Accounting for Noise and Singularities in Bayesian Calibration Methods for Global 21-cm Cosmology Experiments
Christian J. Kirkham, William J. Handley, Jiacong Zhu, Kaan Artuc, Ian L. V. Roque, Samuel A. K. Leeney, Harry T. J. Bevins, Dominic J. Anstey, Eloy de Lera Acedo
TL;DR
The paper addresses biases in calibrating global 21-cm cosmology measurements due to large dynamic ranges and instrumental noise, introducing a Bayesian framework built on noise-wave parameters for the REACH receiver. It presents three main methods to handle calibrator noise and singularities: (i) a Γ-weighted conjugate-priors approach that downweights poorly matched calibrators and mitigates singularities, (ii) a marginalised polynomial method that analytically marginalises over polynomial coefficients while sampling calibrator noise and polynomial orders, and (iii) a marginalised polynomial method augmented with a physics-informed noise model to capture frequency-dependent covariances; plus cable-correction steps. On simulated REACH-like data and real lab data, the methods achieve calibration results that are equal to or better than the conventional conjugate-priors approach, with the lab data showing significant improvements in stability and accuracy, notably calibrating to within 5% of the noise floor.

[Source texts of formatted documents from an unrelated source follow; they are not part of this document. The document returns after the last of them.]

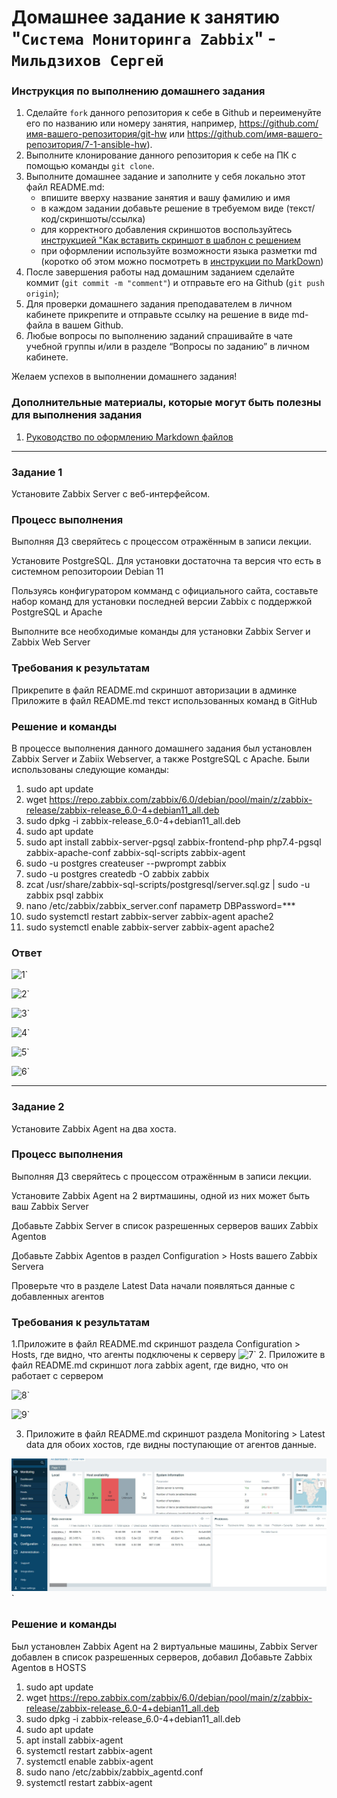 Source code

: # Домашнее задание к занятию "`Система Мониторинга Zabbix`" - `Мильдзихов Сергей`


### Инструкция по выполнению домашнего задания

   1. Сделайте `fork` данного репозитория к себе в Github и переименуйте его по названию или номеру занятия, например, https://github.com/имя-вашего-репозитория/git-hw или  https://github.com/имя-вашего-репозитория/7-1-ansible-hw).
   2. Выполните клонирование данного репозитория к себе на ПК с помощью команды `git clone`.
   3. Выполните домашнее задание и заполните у себя локально этот файл README.md:
      - впишите вверху название занятия и вашу фамилию и имя
      - в каждом задании добавьте решение в требуемом виде (текст/код/скриншоты/ссылка)
      - для корректного добавления скриншотов воспользуйтесь [инструкцией "Как вставить скриншот в шаблон с решением](https://github.com/netology-code/sys-pattern-homework/blob/main/screen-instruction.md)
      - при оформлении используйте возможности языка разметки md (коротко об этом можно посмотреть в [инструкции  по MarkDown](https://github.com/netology-code/sys-pattern-homework/blob/main/md-instruction.md))
   4. После завершения работы над домашним заданием сделайте коммит (`git commit -m "comment"`) и отправьте его на Github (`git push origin`);
   5. Для проверки домашнего задания преподавателем в личном кабинете прикрепите и отправьте ссылку на решение в виде md-файла в вашем Github.
   6. Любые вопросы по выполнению заданий спрашивайте в чате учебной группы и/или в разделе “Вопросы по заданию” в личном кабинете.
   
Желаем успехов в выполнении домашнего задания!
   
### Дополнительные материалы, которые могут быть полезны для выполнения задания

1. [Руководство по оформлению Markdown файлов](https://gist.github.com/Jekins/2bf2d0638163f1294637#Code)

---

### Задание 1

Установите Zabbix Server с веб-интерфейсом.

### Процесс выполнения

Выполняя ДЗ сверяйтесь с процессом отражённым в записи лекции.

Установите PostgreSQL. Для установки достаточна та версия что есть в системном репозитороии Debian 11

Пользуясь конфигуратором комманд с официального сайта, составьте набор команд для установки последней версии Zabbix с поддержкой PostgreSQL и Apache

Выполните все необходимые команды для установки Zabbix Server и Zabbix Web Server

### Требования к результатам
Прикрепите в файл README.md скриншот авторизации в админке
Приложите в файл README.md текст использованных команд в GitHub

### Решение и команды
В процессе выполнения данного домашнего задания был установлен Zabbix Server и Zabiix Webserver, а также PostgreSQL с Apache.
Были использованы следующие команды:

1. sudo apt update  
2. wget https://repo.zabbix.com/zabbix/6.0/debian/pool/main/z/zabbix-release/zabbix-release_6.0-4+debian11_all.deb  
3. sudo dpkg -i zabbix-release_6.0-4+debian11_all.deb  
4. sudo apt update  
5. sudo apt install zabbix-server-pgsql zabbix-frontend-php php7.4-pgsql zabbix-apache-conf zabbix-sql-scripts zabbix-agent  
6. sudo -u postgres createuser --pwprompt zabbix  
7. sudo -u postgres createdb -O zabbix zabbix  
8. zcat /usr/share/zabbix-sql-scripts/postgresql/server.sql.gz | sudo -u zabbix psql zabbix  
9. nano /etc/zabbix/zabbix_server.conf параметр DBPassword=***  
10. sudo systemctl restart zabbix-server zabbix-agent apache2  
11. sudo systemctl enable zabbix-server zabbix-agent apache2  


### Ответ
![1](Screenshot_2.png)`

![2](Screenshot_3.png)`

![3](Screenshot_4.png)`

![4](Screenshot_5.png)`

![5](Screenshot_6.png)`

![6](11.png)`


---

### Задание 2

Установите Zabbix Agent на два хоста.

### Процесс выполнения
Выполняя ДЗ сверяйтесь с процессом отражённым в записи лекции.  

Установите Zabbix Agent на 2 виртмашины, одной из них может быть ваш Zabbix Server  

Добавьте Zabbix Server в список разрешенных серверов ваших Zabbix Agentов  

Добавьте Zabbix Agentов в раздел Configuration > Hosts вашего Zabbix Servera  

Проверьте что в разделе Latest Data начали появляться данные с добавленных агентов  

### Требования к результатам
1.Приложите в файл README.md скриншот раздела Configuration > Hosts, где видно, что агенты подключены к серверу
![7](22.png)`
2. Приложите в файл README.md скриншот лога zabbix agent, где видно, что он работает с сервером

![8](33.png)`

![9](44.png)`

3. Приложите в файл README.md скриншот раздела Monitoring > Latest data для обоих хостов, где видны поступающие от агентов данные.

![10](55.png)`

### Решение и команды
Был установлен Zabbix Agent на 2 виртуальные машины, Zabbix Server добавлен в список разрешенных серверов, добавил Добавьте Zabbix Agentов в HOSTS
1. sudo apt update
2. wget https://repo.zabbix.com/zabbix/6.0/debian/pool/main/z/zabbix-release/zabbix-release_6.0-4+debian11_all.deb
3. sudo dpkg -i zabbix-release_6.0-4+debian11_all.deb
4. sudo apt update
5. apt install zabbix-agent
6. systemctl restart zabbix-agent
7. systemctl enable zabbix-agent
8. sudo nano /etc/zabbix/zabbix_agentd.conf
9. systemctl restart zabbix-agent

The work demonstrates that robustness to singularities and flexible noise modeling are crucial for reliable 21-cm calibration and informs practical data-analysis pipelines for current and future experiments.
Abstract
Due to the large dynamic ranges involved with separating the cosmological 21-cm signal from the Cosmic Dawn from galactic foregrounds, a well-calibrated instrument is essential to avoid biases from instrumental systematics. In this paper we present three methods for calibrating a global 21-cm cosmology experiment using the noise wave parameter formalisation to characterise a low noise amplifier including a careful consideration of how calibrator temperature noise and singularities will bias the result. The first method presented in this paper builds upon the existing conjugate priors method by weighting the calibrators by a physically motivated factor, thereby avoiding singularities and normalising the noise. The second method fits polynomials to the noise wave parameters by marginalising over the polynomial coefficients and sampling the polynomial orders as parameters. The third method introduces a physically motivated noise model to the marginalised polynomial method. Running these methods on a suite of simulated datasets based on the REACH receiver design and a lab dataset, we found that our methods produced a calibration solution which is equally as or more accurate than the existing conjugate priors method when compared with an analytic estimate of the calibrator's noise. We find in the case of the measured lab dataset the conjugate priors method is biased heavily by the large noise on the shorted load calibrator, resulting in incorrect noise wave parameter fits. This is mitigated by the methods introduced in this paper which calibrate the validation source spectra to within 5% of the noise floor.